- Born: Randa Lynn Duncan 1962
- Education: Rice University University of Houston
- Occupation: Businesswoman
- Known for: Owning 8% of Enterprise Products
- Spouse: Charles Williams
- Children: 1
- Parent: Dan Duncan
- Family: Milane Duncan Frantz (sister) Dannine Duncan Avara (sister) Scott Duncan (brother)

= Randa Williams =

American heiress (born 1962)

Randa Lynn Williams (née Duncan, born 1962) is an American billionaire heir to the Duncan family fortune (through Enterprise Products, which remains under family control). She and her three siblings each hold an 8% stake in the family business.

==Biography==
Randa Duncan was born to Barbara Ann and Dan Duncan. Her father, Dan Duncan, was the co-founder of Enterprise Products.

She has a JD from the University of Houston and a bachelor's degree from Rice University.

==Career==
After college, she practiced law with Butler & Binion and Brown, Sims, Wise & White.
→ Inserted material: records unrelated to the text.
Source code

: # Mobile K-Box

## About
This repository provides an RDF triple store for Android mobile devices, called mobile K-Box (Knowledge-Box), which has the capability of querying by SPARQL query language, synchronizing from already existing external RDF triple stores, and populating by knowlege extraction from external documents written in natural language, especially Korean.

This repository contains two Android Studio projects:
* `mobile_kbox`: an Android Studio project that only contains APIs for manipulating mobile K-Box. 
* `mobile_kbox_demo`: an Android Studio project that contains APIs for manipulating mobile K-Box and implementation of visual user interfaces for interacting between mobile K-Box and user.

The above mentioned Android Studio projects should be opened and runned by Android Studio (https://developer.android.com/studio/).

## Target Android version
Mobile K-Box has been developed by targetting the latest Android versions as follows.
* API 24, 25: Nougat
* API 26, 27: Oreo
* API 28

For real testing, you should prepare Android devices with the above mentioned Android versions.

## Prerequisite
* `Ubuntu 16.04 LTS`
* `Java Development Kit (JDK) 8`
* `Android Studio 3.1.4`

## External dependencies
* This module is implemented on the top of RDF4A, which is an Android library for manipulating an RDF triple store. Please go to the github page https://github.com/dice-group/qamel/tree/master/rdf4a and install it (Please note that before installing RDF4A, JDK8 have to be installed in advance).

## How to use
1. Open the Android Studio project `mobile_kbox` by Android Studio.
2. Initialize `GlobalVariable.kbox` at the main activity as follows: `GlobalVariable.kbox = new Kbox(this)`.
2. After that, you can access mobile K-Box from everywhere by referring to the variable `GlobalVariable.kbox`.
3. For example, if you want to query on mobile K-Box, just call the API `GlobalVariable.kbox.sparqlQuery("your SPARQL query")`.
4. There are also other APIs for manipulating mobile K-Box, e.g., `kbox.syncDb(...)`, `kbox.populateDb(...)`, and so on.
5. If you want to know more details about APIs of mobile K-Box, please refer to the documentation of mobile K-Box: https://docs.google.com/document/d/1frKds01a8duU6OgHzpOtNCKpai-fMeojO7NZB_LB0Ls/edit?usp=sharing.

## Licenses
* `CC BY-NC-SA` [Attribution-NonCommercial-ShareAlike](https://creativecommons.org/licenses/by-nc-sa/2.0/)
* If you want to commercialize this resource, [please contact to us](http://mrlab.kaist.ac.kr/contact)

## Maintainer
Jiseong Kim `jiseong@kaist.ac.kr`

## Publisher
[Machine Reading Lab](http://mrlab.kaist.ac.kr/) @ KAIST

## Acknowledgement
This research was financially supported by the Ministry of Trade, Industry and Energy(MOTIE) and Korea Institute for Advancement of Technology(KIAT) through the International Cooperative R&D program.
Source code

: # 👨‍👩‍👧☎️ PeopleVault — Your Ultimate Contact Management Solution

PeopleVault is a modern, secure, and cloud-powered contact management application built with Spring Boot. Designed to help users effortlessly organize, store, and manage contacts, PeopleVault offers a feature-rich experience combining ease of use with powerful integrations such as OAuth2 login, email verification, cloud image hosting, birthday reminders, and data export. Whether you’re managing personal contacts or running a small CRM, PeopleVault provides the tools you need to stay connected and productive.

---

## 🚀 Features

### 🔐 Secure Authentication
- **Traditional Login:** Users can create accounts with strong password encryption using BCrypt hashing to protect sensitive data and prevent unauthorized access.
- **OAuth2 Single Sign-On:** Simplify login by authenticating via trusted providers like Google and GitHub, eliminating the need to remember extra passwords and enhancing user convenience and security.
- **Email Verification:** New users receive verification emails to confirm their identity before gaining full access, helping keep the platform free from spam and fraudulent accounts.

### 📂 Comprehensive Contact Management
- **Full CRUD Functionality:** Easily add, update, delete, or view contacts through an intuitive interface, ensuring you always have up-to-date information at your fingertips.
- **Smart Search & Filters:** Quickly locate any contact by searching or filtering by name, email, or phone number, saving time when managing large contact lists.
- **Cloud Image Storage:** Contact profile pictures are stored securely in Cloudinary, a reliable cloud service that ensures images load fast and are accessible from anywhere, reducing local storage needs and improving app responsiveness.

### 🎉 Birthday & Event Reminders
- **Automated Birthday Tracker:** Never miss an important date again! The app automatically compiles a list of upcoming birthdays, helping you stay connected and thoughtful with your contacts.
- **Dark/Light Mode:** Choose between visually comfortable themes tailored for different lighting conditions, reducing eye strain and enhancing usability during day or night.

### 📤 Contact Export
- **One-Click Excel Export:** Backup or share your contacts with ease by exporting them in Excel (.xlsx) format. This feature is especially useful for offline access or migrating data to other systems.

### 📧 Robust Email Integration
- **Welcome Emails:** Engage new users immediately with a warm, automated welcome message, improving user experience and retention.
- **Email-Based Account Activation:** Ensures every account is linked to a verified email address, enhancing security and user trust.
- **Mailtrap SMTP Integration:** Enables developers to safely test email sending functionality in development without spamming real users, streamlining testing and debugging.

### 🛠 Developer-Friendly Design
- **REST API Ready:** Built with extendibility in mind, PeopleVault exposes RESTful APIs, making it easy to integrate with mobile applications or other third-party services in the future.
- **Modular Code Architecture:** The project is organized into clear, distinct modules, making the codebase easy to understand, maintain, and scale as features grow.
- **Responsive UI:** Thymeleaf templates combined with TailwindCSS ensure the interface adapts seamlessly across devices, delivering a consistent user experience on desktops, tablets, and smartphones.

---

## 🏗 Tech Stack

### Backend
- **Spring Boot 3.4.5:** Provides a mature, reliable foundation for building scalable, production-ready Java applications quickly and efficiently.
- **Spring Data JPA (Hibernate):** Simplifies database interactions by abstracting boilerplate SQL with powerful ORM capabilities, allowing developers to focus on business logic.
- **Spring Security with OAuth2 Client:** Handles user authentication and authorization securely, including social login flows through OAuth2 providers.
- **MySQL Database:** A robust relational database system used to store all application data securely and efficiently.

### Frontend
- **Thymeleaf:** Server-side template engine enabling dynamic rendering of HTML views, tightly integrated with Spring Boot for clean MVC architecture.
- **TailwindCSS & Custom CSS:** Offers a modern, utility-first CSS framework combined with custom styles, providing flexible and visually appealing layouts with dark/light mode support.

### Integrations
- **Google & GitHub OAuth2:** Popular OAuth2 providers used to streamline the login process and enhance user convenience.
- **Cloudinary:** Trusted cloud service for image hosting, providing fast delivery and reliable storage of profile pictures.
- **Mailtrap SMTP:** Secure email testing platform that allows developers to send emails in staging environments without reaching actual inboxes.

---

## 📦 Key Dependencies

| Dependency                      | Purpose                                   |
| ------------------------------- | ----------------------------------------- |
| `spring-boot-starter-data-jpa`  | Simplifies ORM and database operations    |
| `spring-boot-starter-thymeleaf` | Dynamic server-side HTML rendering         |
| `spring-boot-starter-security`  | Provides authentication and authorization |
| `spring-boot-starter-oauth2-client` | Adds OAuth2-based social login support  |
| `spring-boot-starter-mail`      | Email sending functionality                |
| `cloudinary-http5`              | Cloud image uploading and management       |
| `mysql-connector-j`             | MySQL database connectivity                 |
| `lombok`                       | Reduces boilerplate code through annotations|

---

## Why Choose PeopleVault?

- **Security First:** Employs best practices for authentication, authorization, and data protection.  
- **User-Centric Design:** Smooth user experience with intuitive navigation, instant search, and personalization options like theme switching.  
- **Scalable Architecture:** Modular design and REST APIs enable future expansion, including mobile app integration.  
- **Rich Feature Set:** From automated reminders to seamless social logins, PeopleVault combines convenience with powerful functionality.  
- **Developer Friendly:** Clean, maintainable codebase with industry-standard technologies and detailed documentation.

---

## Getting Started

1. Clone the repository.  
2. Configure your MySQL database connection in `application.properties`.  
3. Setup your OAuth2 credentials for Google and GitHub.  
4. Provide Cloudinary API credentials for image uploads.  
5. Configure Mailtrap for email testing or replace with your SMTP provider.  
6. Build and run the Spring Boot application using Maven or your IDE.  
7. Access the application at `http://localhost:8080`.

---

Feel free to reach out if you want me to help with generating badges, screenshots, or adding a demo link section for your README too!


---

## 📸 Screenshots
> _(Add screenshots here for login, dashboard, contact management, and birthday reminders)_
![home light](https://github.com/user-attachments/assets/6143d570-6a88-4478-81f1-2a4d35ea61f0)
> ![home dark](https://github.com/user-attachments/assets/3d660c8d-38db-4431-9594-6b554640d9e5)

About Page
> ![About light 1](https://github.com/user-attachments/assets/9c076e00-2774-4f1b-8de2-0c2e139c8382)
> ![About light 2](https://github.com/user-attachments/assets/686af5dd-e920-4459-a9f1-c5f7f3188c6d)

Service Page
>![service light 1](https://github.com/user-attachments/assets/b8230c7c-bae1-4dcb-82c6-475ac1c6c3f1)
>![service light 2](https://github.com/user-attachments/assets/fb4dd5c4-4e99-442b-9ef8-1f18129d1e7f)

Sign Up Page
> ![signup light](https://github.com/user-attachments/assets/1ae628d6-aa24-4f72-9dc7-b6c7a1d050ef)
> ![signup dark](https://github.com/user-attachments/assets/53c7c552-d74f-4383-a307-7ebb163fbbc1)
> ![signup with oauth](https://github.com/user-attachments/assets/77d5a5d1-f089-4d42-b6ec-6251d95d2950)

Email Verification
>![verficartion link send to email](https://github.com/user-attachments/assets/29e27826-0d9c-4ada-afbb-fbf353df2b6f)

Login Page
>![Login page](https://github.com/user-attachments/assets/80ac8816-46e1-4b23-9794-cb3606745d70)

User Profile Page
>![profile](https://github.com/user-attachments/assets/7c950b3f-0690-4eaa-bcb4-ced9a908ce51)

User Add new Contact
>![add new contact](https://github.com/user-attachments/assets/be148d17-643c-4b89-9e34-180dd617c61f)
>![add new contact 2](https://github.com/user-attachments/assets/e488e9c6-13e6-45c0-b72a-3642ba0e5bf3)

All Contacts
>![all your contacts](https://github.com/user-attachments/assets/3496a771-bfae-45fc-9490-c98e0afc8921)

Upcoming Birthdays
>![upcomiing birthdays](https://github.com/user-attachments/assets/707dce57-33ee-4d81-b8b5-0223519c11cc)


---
Williams served as the president and chief executive officer (CEO) of Enterprise Products and vice president at Enterprise Products from 1994 to February 2001.

She inherited $3.1 billion upon the death of her father. Due to a temporary repeal in the estate tax law for the year 2010, Duncan became, along with her siblings, one of the first American billionaires to pay no estate tax since its enactment.

In 2019, she purchased Texas Monthly.

==Philanthropy==
Williams is a member of the board of trustees for the Houston Zoo, was a member of the board of trustees for the Houston Museum of Natural Science since 1995 and its chairman. She was on the trustee boards for the Manned Space Flight Education Foundation, River Oaks Baptist School and the Houston A+ Challenge.

In 2013, Williams was elected as Enterprise Production Partners' non-executive chairman.

==Personal life==
She lives in Houston with her husband, and they have one child.